UniversalDependencies / docs

Universal Dependencies online documentation
http://universaldependencies.org/
Apache License 2.0
267 stars 245 forks source link

Citations for individual treebanks #772

Open robvanderg opened 3 years ago

robvanderg commented 3 years ago

Recently, I wanted to evaluate a parser on as many UD datasets as possible, and I started to request the datasets that are hosted without words in them (UD_English-ESL, UD_French-FTB, UD_Hindi_English-HIENCS, UD_Japanese-BCCWJ/, UD_Arabic-NYUAD/, UD_Mbya_Guarani-Dooley). However, for some of them I signed a contract stating that I have to cite their individual papers. I found this unfair compared to the other ~180 treebanks, so I started to collect all citations for them. Would it make sense to include these somehow in the official repos?

The bibs can be found here: https://github.com/machamp-nlp/machamp/blob/master/docs/cites.tar.gz

Treebanks without a paper have a default bib with a link to the repo and the treebank creators as authors (if we could find them)

ps. This was an exhausting task, and most likely there are some minor mistakes somewhere. Furthermore, we only got one citation per dataset, to make it fit in a table (and this decision was sometimes somewhat arbitrary).

ftyers commented 3 years ago

Thanks for doing that!

For Kazakh there is also:

@inproceedings{tyers_tl2015,
  author = {Tyers, Francis M. and Washington, Jonathan N.},
  title = {Towards a Free/Open-source Universal-dependency Treebank for Kazakh},
  booktitle = {3rd International Conference on Turkic Languages Processing,
  (TurkLang 2015)},
  pages = {276--289},
  year = {2015},
}

For Bambara:

@inproceedings{aplonova_2018,
author = {Aplonova, K. and Tyers, F. M.},
title = {Towards a dependency treebank for Bambara},
booktitle = { Proceedings of the 16th Conference on Treebanks and Linguistic Theories},
pages = {138--146},
year = 2018
}
robvanderg commented 3 years ago

Ah thanks for the additions, for now we've kept the number of citations to 1, simply because our use case was to put them in a table: https://www.aclweb.org/anthology/2021.eacl-demos.22.pdf . Would you say the one you posted is preferred over the other? (then I'll make sure to replace it in the next version of the paper)

Furthermore, if this is to be integrated into the official UD repo's multiple could be included per treebank of course.

ftyers commented 3 years ago

In terms of the Kazakh one, they are both as important. I looked at the table, it seems you could just have double lines for those treebanks that have two papers. Essentially the story is that we both worked independently on the Kazakh treebank and then found out about each other and decided to join forces. The current treebank is a joint effort between the two groups.
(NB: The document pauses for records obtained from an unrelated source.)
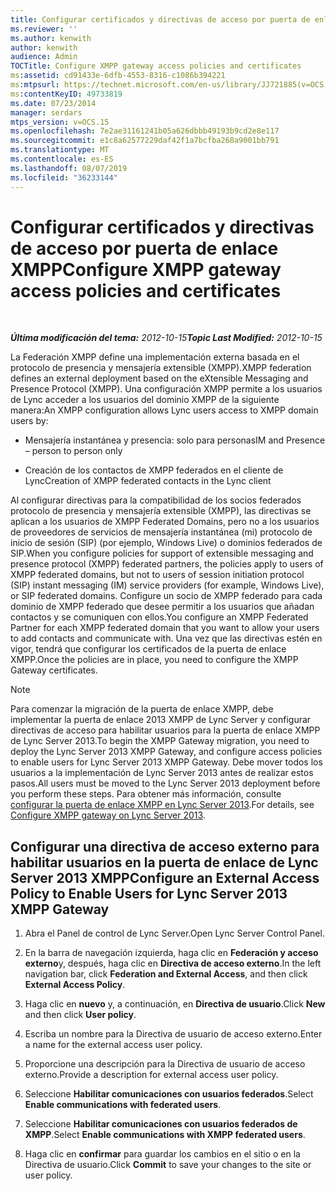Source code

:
 ```yaml
---
title: Configurar certificados y directivas de acceso por puerta de enlace XMPP
ms.reviewer: ''
ms.author: kenwith
author: kenwith
audience: Admin
TOCTitle: Configure XMPP gateway access policies and certificates
ms:assetid: cd91433e-6dfb-4553-8316-c1086b394221
ms:mtpsurl: https://technet.microsoft.com/en-us/library/JJ721885(v=OCS.15)
ms:contentKeyID: 49733819
ms.date: 07/23/2014
manager: serdars
mtps_version: v=OCS.15
ms.openlocfilehash: 7e2ae31161241b05a626dbbb49193b9cd2e8e117
ms.sourcegitcommit: e1c8a62577229daf42f1a7bcfba268a9001bb791
ms.translationtype: MT
ms.contentlocale: es-ES
ms.lasthandoff: 08/07/2019
ms.locfileid: "36233144"
---
```

<div data-xmlns="http://www.w3.org/1999/xhtml">

<div class="topic" data-xmlns="http://www.w3.org/1999/xhtml" data-msxsl="urn:schemas-microsoft-com:xslt" data-cs="http://msdn.microsoft.com/en-us/">

<div data-asp="http://msdn2.microsoft.com/asp">

# <a name="configure-xmpp-gateway-access-policies-and-certificates"></a><span data-ttu-id="2d07f-102">Configurar certificados y directivas de acceso por puerta de enlace XMPP</span><span class="sxs-lookup"><span data-stu-id="2d07f-102">Configure XMPP gateway access policies and certificates</span></span>

</div>

<div id="mainSection">

<div id="mainBody">

<span> </span>

<span data-ttu-id="2d07f-103">_**Última modificación del tema:** 2012-10-15_</span><span class="sxs-lookup"><span data-stu-id="2d07f-103">_**Topic Last Modified:** 2012-10-15_</span></span>

<span data-ttu-id="2d07f-104">La Federación XMPP define una implementación externa basada en el protocolo de presencia y mensajería extensible (XMPP).</span><span class="sxs-lookup"><span data-stu-id="2d07f-104">XMPP federation defines an external deployment based on the eXtensible Messaging and Presence Protocol (XMPP).</span></span> <span data-ttu-id="2d07f-105">Una configuración XMPP permite a los usuarios de Lync acceder a los usuarios del dominio XMPP de la siguiente manera:</span><span class="sxs-lookup"><span data-stu-id="2d07f-105">An XMPP configuration allows Lync users access to XMPP domain users by:</span></span>

  - <span data-ttu-id="2d07f-106">Mensajería instantánea y presencia: solo para personas</span><span class="sxs-lookup"><span data-stu-id="2d07f-106">IM and Presence – person to person only</span></span>

  - <span data-ttu-id="2d07f-107">Creación de los contactos de XMPP federados en el cliente de Lync</span><span class="sxs-lookup"><span data-stu-id="2d07f-107">Creation of XMPP federated contacts in the Lync client</span></span>

<span data-ttu-id="2d07f-108">Al configurar directivas para la compatibilidad de los socios federados protocolo de presencia y mensajería extensible (XMPP), las directivas se aplican a los usuarios de XMPP Federated Domains, pero no a los usuarios de proveedores de servicios de mensajería instantánea (mi) protocolo de inicio de sesión (SIP) (por ejemplo, Windows Live) o dominios federados de SIP.</span><span class="sxs-lookup"><span data-stu-id="2d07f-108">When you configure policies for support of extensible messaging and presence protocol (XMPP) federated partners, the policies apply to users of XMPP federated domains, but not to users of session initiation protocol (SIP) instant messaging (IM) service providers (for example, Windows Live), or SIP federated domains.</span></span> <span data-ttu-id="2d07f-109">Configure un socio de XMPP federado para cada dominio de XMPP federado que desee permitir a los usuarios que añadan contactos y se comuniquen con ellos.</span><span class="sxs-lookup"><span data-stu-id="2d07f-109">You configure an XMPP Federated Partner for each XMPP federated domain that you want to allow your users to add contacts and communicate with.</span></span> <span data-ttu-id="2d07f-110">Una vez que las directivas estén en vigor, tendrá que configurar los certificados de la puerta de enlace XMPP.</span><span class="sxs-lookup"><span data-stu-id="2d07f-110">Once the policies are in place, you need to configure the XMPP Gateway certificates.</span></span>

<div>


> [!NOTE]  
> <span data-ttu-id="2d07f-111">Para comenzar la migración de la puerta de enlace XMPP, debe implementar la puerta de enlace 2013 XMPP de Lync Server y configurar directivas de acceso para habilitar usuarios para la puerta de enlace XMPP de Lync Server 2013.</span><span class="sxs-lookup"><span data-stu-id="2d07f-111">To begin the XMPP Gateway migration, you need to deploy the Lync Server 2013 XMPP Gateway, and configure access policies to enable users for Lync Server 2013 XMPP Gateway.</span></span> <span data-ttu-id="2d07f-112">Debe mover todos los usuarios a la implementación de Lync Server 2013 antes de realizar estos pasos.</span><span class="sxs-lookup"><span data-stu-id="2d07f-112">All users must be moved to the Lync Server 2013 deployment before you perform these steps.</span></span> <span data-ttu-id="2d07f-113">Para obtener más información, consulte <A href="configure-xmpp-gateway-on-lync-server-2013_1.md">configurar la puerta de enlace XMPP en Lync Server 2013</A>.</span><span class="sxs-lookup"><span data-stu-id="2d07f-113">For details, see <A href="configure-xmpp-gateway-on-lync-server-2013_1.md">Configure XMPP gateway on Lync Server 2013</A>.</span></span>



</div>

<div>

## <a name="configure-an-external-access-policy-to-enable-users-for-lync-server-2013-xmpp-gateway"></a><span data-ttu-id="2d07f-114">Configurar una directiva de acceso externo para habilitar usuarios en la puerta de enlace de Lync Server 2013 XMPP</span><span class="sxs-lookup"><span data-stu-id="2d07f-114">Configure an External Access Policy to Enable Users for Lync Server 2013 XMPP Gateway</span></span>

1.  <span data-ttu-id="2d07f-115">Abra el Panel de control de Lync Server.</span><span class="sxs-lookup"><span data-stu-id="2d07f-115">Open Lync Server Control Panel.</span></span>

2.  <span data-ttu-id="2d07f-116">En la barra de navegación izquierda, haga clic en **Federación y acceso externo**y, después, haga clic en **Directiva de acceso externo**.</span><span class="sxs-lookup"><span data-stu-id="2d07f-116">In the left navigation bar, click **Federation and External Access**, and then click **External Access Policy**.</span></span>

3.  <span data-ttu-id="2d07f-117">Haga clic en **nuevo** y, a continuación, en **Directiva de usuario**.</span><span class="sxs-lookup"><span data-stu-id="2d07f-117">Click **New** and then click **User policy**.</span></span>

4.  <span data-ttu-id="2d07f-118">Escriba un nombre para la Directiva de usuario de acceso externo.</span><span class="sxs-lookup"><span data-stu-id="2d07f-118">Enter a name for the external access user policy.</span></span>

5.  <span data-ttu-id="2d07f-119">Proporcione una descripción para la Directiva de usuario de acceso externo.</span><span class="sxs-lookup"><span data-stu-id="2d07f-119">Provide a description for external access user policy.</span></span>

6.  <span data-ttu-id="2d07f-120">Seleccione **Habilitar comunicaciones con usuarios federados**.</span><span class="sxs-lookup"><span data-stu-id="2d07f-120">Select **Enable communications with federated users**.</span></span>

7.  <span data-ttu-id="2d07f-121">Seleccione **Habilitar comunicaciones con usuarios federados de XMPP**.</span><span class="sxs-lookup"><span data-stu-id="2d07f-121">Select **Enable communications with XMPP federated users**.</span></span>

8.  <span data-ttu-id="2d07f-122">Haga clic en **confirmar** para guardar los cambios en el sitio o en la Directiva de usuario.</span><span class="sxs-lookup"><span data-stu-id="2d07f-122">Click **Commit** to save your changes to the site or user policy.</span></span>

</div>

</div>

<span> </span>

</div>

</div>

</div>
Stormur commented 3 years ago

Hi! Great work! For Latin LLCT, the correct main citation is:

Cecchini, F. M., Korkiakangas, T. and Passarotti, M. (2020). A New Latin Treebank for Universal Dependencies: Charters between Ancient Latin and Romance Languages. In Proceedings of the Twelfth International Conference on Language Resources and Evaluation (LREC2020), Marseille, France, May. European Language Resources Association (ELRA).

jowagner commented 3 years ago

It would also be great if the preferred citation(s) were always in the treebank's readme. Of course, it would be problematic to push that info in there without approval. Maybe the readme template can be updated and treebank contributors contacted to add a section "Citation". Some treebanks use a section "Reference" in this way, others treat "References" like in a research paper.

robvanderg commented 3 years ago

Yes, I think it would be good to have 2 types of (groups of) citations in there:

If these would be documented in the README in a standardized way that would make it much simpler. And by default at least the first one can be filled with a standard tex.